Re: Yet another fast GiST build

From: Heikki Linnakangas <hlinnaka(at)iki(dot)fi>
To: "Andrey M(dot) Borodin" <x4mmm(at)yandex-team(dot)ru>
Cc: Tom Lane <tgl(at)sss(dot)pgh(dot)pa(dot)us>, Justin Pryzby <pryzby(at)telsasoft(dot)com>, Darafei Komяpa Praliaskouski <me(at)komzpa(dot)net>, Pavel Borisov <pashkin(dot)elfe(at)gmail(dot)com>, Thomas Munro <thomas(dot)munro(at)gmail(dot)com>, Michael Paquier <michael(at)paquier(dot)xyz>, Alexander Korotkov <a(dot)korotkov(at)postgrespro(dot)ru>, pgsql-hackers(at)postgresql(dot)org
Subject: Re: Yet another fast GiST build
Date: 2020-09-28 08:12:02
Message-ID: 4098005f-e4b5-5904-4b33-335dd106c132@iki.fi
Views: Raw Message | Whole Thread | Download mbox | Resend email
Thread:
Lists: pgsql-hackers

On 21/09/2020 17:19, Andrey M. Borodin wrote:
>> 21 сент. 2020 г., в 18:29, Andrey M. Borodin <x4mmm(at)yandex-team(dot)ru> написал(а):
>>
>> It was a conscious decision with incorrect motivation.
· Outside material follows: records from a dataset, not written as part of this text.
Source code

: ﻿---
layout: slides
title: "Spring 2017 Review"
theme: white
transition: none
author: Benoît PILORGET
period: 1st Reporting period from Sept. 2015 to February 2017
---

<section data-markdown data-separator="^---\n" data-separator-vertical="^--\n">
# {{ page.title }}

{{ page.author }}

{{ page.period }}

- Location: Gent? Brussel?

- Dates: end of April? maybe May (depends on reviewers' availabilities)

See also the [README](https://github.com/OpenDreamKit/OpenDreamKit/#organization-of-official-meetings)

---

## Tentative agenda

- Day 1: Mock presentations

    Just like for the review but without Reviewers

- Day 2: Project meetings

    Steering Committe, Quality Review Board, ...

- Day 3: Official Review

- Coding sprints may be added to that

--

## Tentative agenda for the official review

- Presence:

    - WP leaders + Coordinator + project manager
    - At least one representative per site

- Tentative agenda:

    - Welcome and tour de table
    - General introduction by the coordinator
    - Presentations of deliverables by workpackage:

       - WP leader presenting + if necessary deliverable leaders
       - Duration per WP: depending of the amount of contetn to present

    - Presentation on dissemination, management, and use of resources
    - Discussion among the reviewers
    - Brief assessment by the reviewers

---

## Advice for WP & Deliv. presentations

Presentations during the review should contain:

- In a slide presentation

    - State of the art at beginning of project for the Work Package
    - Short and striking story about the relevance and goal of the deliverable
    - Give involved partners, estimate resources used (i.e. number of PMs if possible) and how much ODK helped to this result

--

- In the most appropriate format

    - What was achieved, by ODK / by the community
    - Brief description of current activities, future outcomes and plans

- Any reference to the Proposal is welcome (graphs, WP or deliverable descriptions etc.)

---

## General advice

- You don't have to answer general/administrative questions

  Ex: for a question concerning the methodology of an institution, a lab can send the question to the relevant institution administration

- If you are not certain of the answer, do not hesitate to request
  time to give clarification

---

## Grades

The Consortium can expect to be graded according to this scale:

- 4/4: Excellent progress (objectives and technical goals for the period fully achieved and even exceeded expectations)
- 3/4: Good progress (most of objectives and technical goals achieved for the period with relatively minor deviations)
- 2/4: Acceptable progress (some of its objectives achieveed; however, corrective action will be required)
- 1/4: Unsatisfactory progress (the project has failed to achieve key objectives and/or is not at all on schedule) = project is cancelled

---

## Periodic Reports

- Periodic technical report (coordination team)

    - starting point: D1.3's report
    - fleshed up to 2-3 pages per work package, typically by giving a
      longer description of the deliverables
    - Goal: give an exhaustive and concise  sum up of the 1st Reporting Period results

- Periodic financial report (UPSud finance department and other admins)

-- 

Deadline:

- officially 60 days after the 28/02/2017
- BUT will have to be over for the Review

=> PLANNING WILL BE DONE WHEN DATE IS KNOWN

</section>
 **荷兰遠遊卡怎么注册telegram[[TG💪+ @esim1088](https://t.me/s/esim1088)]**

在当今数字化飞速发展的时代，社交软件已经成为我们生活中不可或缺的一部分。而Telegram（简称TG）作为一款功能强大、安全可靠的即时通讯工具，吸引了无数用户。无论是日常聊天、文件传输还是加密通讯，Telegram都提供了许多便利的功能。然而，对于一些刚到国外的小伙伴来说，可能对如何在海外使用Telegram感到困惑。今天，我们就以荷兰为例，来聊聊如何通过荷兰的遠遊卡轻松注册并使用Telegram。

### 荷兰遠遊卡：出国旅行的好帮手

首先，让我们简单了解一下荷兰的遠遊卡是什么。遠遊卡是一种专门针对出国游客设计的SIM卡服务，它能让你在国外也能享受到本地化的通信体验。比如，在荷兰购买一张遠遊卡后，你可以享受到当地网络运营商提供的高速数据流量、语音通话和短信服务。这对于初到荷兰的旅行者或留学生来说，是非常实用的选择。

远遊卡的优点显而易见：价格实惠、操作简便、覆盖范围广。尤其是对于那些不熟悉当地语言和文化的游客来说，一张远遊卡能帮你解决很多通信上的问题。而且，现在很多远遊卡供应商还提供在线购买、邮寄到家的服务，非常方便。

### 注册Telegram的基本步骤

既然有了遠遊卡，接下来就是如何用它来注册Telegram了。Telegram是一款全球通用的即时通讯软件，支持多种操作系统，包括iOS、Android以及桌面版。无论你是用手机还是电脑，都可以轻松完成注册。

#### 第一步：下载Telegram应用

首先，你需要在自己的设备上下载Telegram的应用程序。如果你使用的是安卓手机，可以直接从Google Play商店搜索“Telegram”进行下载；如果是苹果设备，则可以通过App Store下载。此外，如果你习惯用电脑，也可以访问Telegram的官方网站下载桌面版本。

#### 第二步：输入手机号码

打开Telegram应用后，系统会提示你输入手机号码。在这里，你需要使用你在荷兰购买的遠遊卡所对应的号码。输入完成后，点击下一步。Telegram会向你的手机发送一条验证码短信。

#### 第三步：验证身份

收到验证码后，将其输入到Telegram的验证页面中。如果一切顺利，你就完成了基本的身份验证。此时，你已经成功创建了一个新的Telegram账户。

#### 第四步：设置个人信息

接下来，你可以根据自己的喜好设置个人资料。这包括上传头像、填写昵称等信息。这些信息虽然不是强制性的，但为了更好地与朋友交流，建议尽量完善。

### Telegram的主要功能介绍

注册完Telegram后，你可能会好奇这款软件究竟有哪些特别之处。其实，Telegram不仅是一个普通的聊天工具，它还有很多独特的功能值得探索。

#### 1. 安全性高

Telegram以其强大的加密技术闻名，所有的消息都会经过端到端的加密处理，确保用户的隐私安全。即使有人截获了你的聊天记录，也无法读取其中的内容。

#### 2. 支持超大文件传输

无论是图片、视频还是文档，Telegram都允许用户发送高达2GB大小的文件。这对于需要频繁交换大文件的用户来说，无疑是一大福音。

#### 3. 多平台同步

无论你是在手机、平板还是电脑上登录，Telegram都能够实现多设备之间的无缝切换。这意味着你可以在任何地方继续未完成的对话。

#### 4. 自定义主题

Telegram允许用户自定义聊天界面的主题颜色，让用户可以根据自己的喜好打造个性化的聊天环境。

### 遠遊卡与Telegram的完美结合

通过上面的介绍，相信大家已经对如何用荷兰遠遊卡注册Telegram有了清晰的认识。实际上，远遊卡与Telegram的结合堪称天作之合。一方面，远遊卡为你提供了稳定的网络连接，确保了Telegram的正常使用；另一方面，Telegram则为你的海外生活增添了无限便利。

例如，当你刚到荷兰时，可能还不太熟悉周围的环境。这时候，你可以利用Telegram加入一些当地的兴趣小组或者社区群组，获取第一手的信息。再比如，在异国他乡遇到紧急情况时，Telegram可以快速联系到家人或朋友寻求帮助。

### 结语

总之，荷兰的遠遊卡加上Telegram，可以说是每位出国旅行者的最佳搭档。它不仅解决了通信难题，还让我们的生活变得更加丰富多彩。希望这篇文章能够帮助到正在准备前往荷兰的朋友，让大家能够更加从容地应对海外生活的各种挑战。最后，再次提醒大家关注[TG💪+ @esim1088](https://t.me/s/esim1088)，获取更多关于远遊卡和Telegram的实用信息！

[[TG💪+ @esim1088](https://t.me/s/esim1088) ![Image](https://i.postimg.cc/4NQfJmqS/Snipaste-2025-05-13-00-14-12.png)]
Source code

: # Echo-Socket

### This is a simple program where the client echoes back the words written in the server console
I was thinking that it will help to reduce number of "false positive" inspecting right pages. But now I see that:
>> 1. There should be no such "false positives" that we can avoid
>> 2. Valid rightlinks could help to do amcheck verification in future
>
> Well, point number 2 here is invalid. There exist one leaf page p, so that if we start traversing rightlink from p we will reach all leaf pages. But we practically have no means to find this page. This makes rightlinks not very helpful in amcheck for GiST.

Well, if you store all the right links in a hash table or something, you
can "connect the dots" after you have scanned all the pages to see that
the chain is unbroken. Probably would not be worth the trouble, since
the rightlinks are not actually needed after concurrent scans have
completed.

> But for consistency I think it worth to install them.

I agree. I did some testing with your patch. It seems that the
rightlinks are still not always set. I didn't try to debug why.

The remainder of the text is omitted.